Salutai il pastore con la mano, facendogli segno di aspettare un minuto. 

Lo raggiunsi, recuperai la bottiglia che avevo portato dal Continente, e restammo lì, in silenzio, a sorseggiare un bicchiere di Cabernet.


Lo stesso viso corrucciato di Ziu Arca l’avevano anche Angelo e Marcello l’anno in cui il rubinetto della fontana aveva cominciato a dare solo un misero filo d’acqua, quasi tiepida nella calura di quell’estate. 

La busa delle vacche a casa di Danilo si era seccata, e lui doveva portare le bestie a dissetarsi fino a casa nostra, dove la vasca in cemento restava ancora quasi piena, alimentata da un continuo stillicidio donato dal monte.

Mancherà l’acqua - dicevano tutti - bisogna fare qualcosa.
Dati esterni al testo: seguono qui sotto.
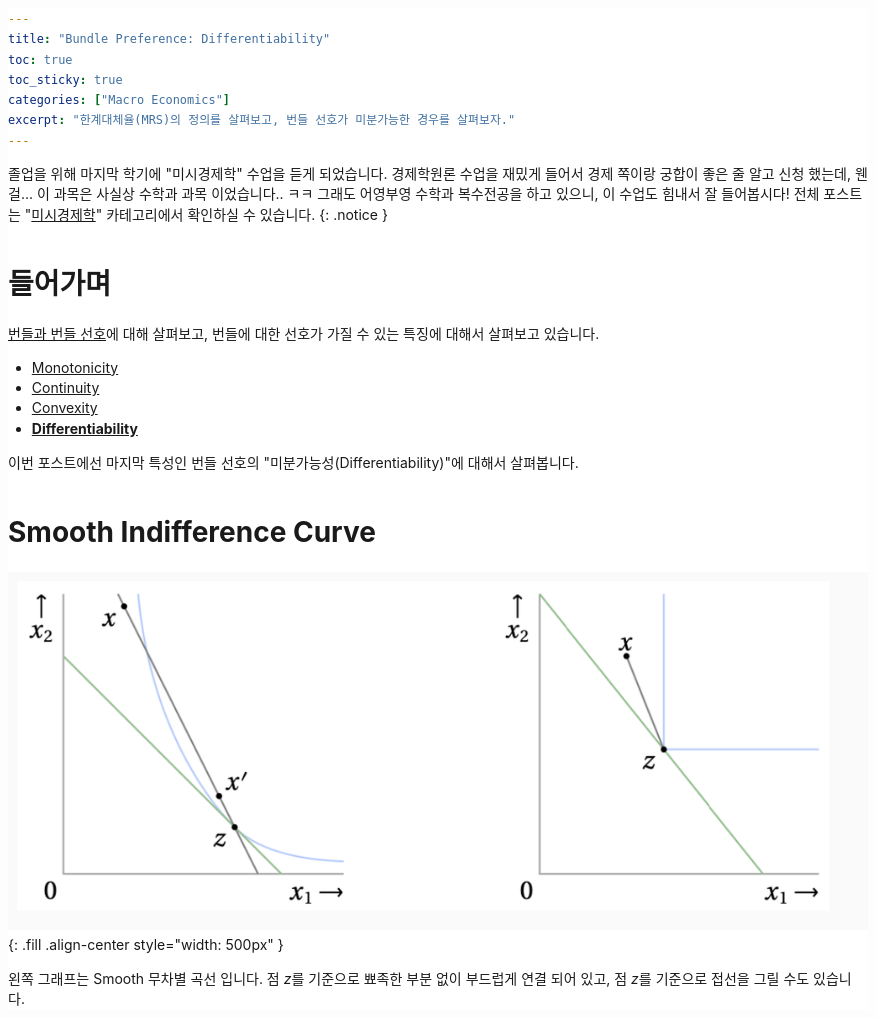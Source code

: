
 ```yaml
---
title: "Bundle Preference: Differentiability"
toc: true
toc_sticky: true
categories: ["Macro Economics"]
excerpt: "한계대체율(MRS)의 정의를 살펴보고, 번들 선호가 미분가능한 경우를 살펴보자."
---
```


졸업을 위해 마지막 학기에 "미시경제학" 수업을 듣게 되었습니다.
경제학원론 수업을 재밌게 들어서 경제 쪽이랑 궁합이 좋은 줄 알고 신청 했는데, 웬걸... 이 과목은 사실상 수학과 과목 이었습니다.. ㅋㅋ
그래도 어영부영 수학과 복수전공을 하고 있으니, 이 수업도 힘내서 잘 들어봅시다!
전체 포스트는 "[미시경제학](/categories/micro-economics)" 카테고리에서 확인하실 수 있습니다.
{: .notice }

# 들어가며

[번들과 번들 선호](/2025/04/12/bundles-of-goods/)에 대해 살펴보고, 번들에 대한 선호가 가질 수 있는 특징에 대해서 살펴보고 있습니다.

- [Monotonicity](/2025/04/13/bundle-preference-monotonicity/)
- [Continuity](/2025/04/14/bundle-preference-continuity/)
- [Convexity](/2025/04/14/bundle-preference-convexity/)
- **[Differentiability](/2025/04/14/bundle-preference-differentiability/)**


이번 포스트에선 마지막 특성인 번들 선호의 "미분가능성(Differentiability)"에 대해서 살펴봅니다.

# Smooth Indifference Curve

![](/images/mathematics/micro-economics/bundle-differentiability.png){: .fill .align-center style="width: 500px" }

왼쪽 그래프는 Smooth 무차별 곡선 입니다. 점 $z$를 기준으로 뾰족한 부분 없이 부드럽게 연결 되어 있고, 점 $z$를 기준으로 접선을 그릴 수도 있습니다.
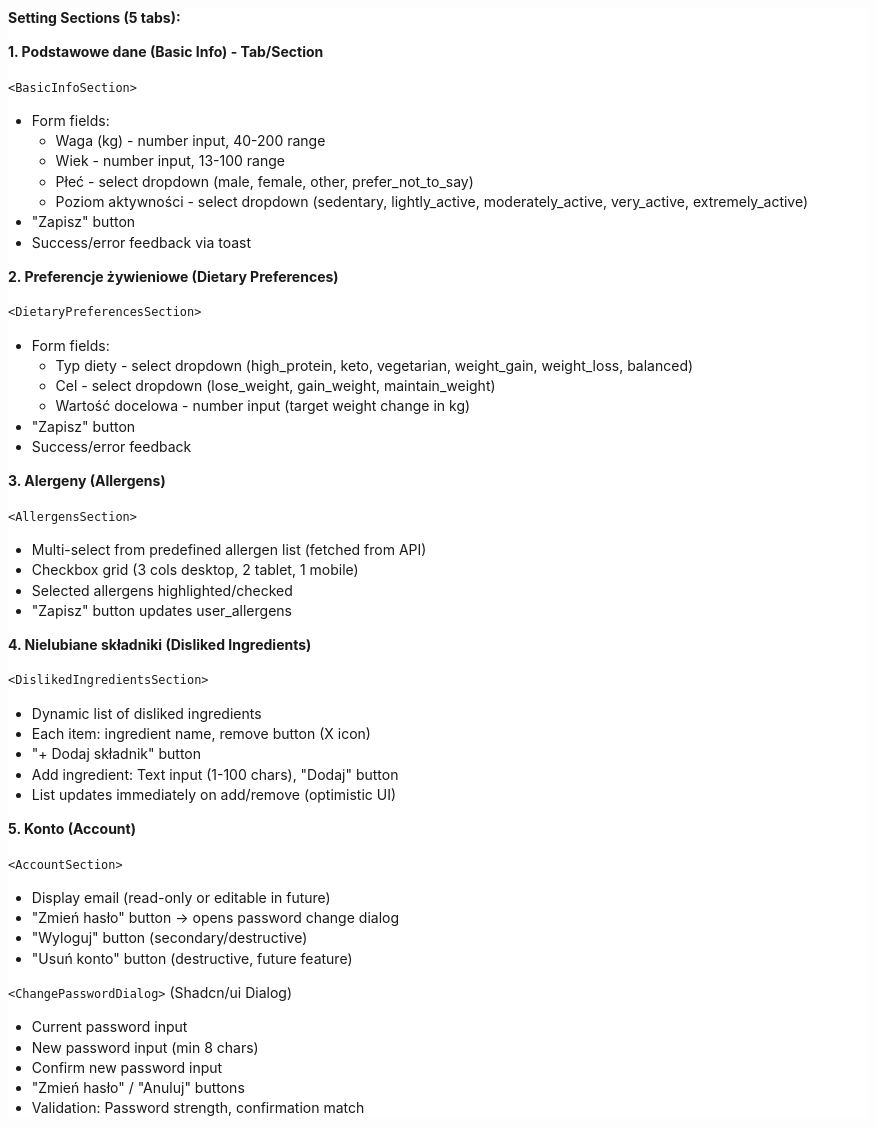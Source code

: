 **Setting Sections (5 tabs):**

**1. Podstawowe dane (Basic Info) - Tab/Section**

`<BasicInfoSection>`
- Form fields:
  - Waga (kg) - number input, 40-200 range
  - Wiek - number input, 13-100 range
  - Płeć - select dropdown (male, female, other, prefer_not_to_say)
  - Poziom aktywności - select dropdown (sedentary, lightly_active, moderately_active, very_active, extremely_active)
- "Zapisz" button
- Success/error feedback via toast

**2. Preferencje żywieniowe (Dietary Preferences)**

`<DietaryPreferencesSection>`
- Form fields:
  - Typ diety - select dropdown (high_protein, keto, vegetarian, weight_gain, weight_loss, balanced)
  - Cel - select dropdown (lose_weight, gain_weight, maintain_weight)
  - Wartość docelowa - number input (target weight change in kg)
- "Zapisz" button
- Success/error feedback

**3. Alergeny (Allergens)**

`<AllergensSection>`
- Multi-select from predefined allergen list (fetched from API)
- Checkbox grid (3 cols desktop, 2 tablet, 1 mobile)
- Selected allergens highlighted/checked
- "Zapisz" button updates user_allergens

**4. Nielubiane składniki (Disliked Ingredients)**

`<DislikedIngredientsSection>`
- Dynamic list of disliked ingredients
- Each item: ingredient name, remove button (X icon)
- "+ Dodaj składnik" button
- Add ingredient: Text input (1-100 chars), "Dodaj" button
- List updates immediately on add/remove (optimistic UI)

**5. Konto (Account)**

`<AccountSection>`
- Display email (read-only or editable in future)
- "Zmień hasło" button → opens password change dialog
- "Wyloguj" button (secondary/destructive)
- "Usuń konto" button (destructive, future feature)

`<ChangePasswordDialog>` (Shadcn/ui Dialog)
- Current password input
- New password input (min 8 chars)
- Confirm new password input
- "Zmień hasło" / "Anuluj" buttons
- Validation: Password strength, confirmation match
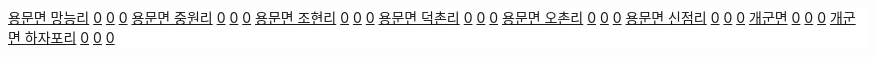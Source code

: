 
  <tr class="item">
    <td><a href="경기도양평군용문면망능리">용문면 망능리</a></td>
    <td><a href="경기도양평군용문면망능리">0</a></td>
    <td><a href="경기도양평군용문면망능리">0</a></td>
    <td><a href="경기도양평군용문면망능리">0</a></td>
  </tr>
    

  <tr class="item">
    <td><a href="경기도양평군용문면중원리">용문면 중원리</a></td>
    <td><a href="경기도양평군용문면중원리">0</a></td>
    <td><a href="경기도양평군용문면중원리">0</a></td>
    <td><a href="경기도양평군용문면중원리">0</a></td>
  </tr>
    

  <tr class="item">
    <td><a href="경기도양평군용문면조현리">용문면 조현리</a></td>
    <td><a href="경기도양평군용문면조현리">0</a></td>
    <td><a href="경기도양평군용문면조현리">0</a></td>
    <td><a href="경기도양평군용문면조현리">0</a></td>
  </tr>
    

  <tr class="item">
    <td><a href="경기도양평군용문면덕촌리">용문면 덕촌리</a></td>
    <td><a href="경기도양평군용문면덕촌리">0</a></td>
    <td><a href="경기도양평군용문면덕촌리">0</a></td>
    <td><a href="경기도양평군용문면덕촌리">0</a></td>
  </tr>
    

  <tr class="item">
    <td><a href="경기도양평군용문면오촌리">용문면 오촌리</a></td>
    <td><a href="경기도양평군용문면오촌리">0</a></td>
    <td><a href="경기도양평군용문면오촌리">0</a></td>
    <td><a href="경기도양평군용문면오촌리">0</a></td>
  </tr>
    

  <tr class="item">
    <td><a href="경기도양평군용문면신점리">용문면 신점리</a></td>
    <td><a href="경기도양평군용문면신점리">0</a></td>
    <td><a href="경기도양평군용문면신점리">0</a></td>
    <td><a href="경기도양평군용문면신점리">0</a></td>
  </tr>
    

  <tr class="item">
    <td><a href="경기도양평군개군면">개군면</a></td>
    <td><a href="경기도양평군개군면">0</a></td>
    <td><a href="경기도양평군개군면">0</a></td>
    <td><a href="경기도양평군개군면">0</a></td>
  </tr>
    

  <tr class="item">
    <td><a href="경기도양평군개군면하자포리">개군면 하자포리</a></td>
    <td><a href="경기도양평군개군면하자포리">0</a></td>
    <td><a href="경기도양평군개군면하자포리">0</a></td>
    <td><a href="경기도양평군개군면하자포리">0</a></td>
  </tr>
Si fece dire una messa speciale. Si piantarono croci nella terra spaccata dei campi. Si finì quasi per litigare mentre si riempiva qualche damigiana di scorta attingendo l’acqua dalle poche fontane che ancora gocciolavano qualche stilla preziosa. 

Finalmente piovve, e tutti subito dimenticarono l’ansia e la sofferenza. 

Più nessuno pensò che l’abbondanza sarebbe, prima o poi, terminata.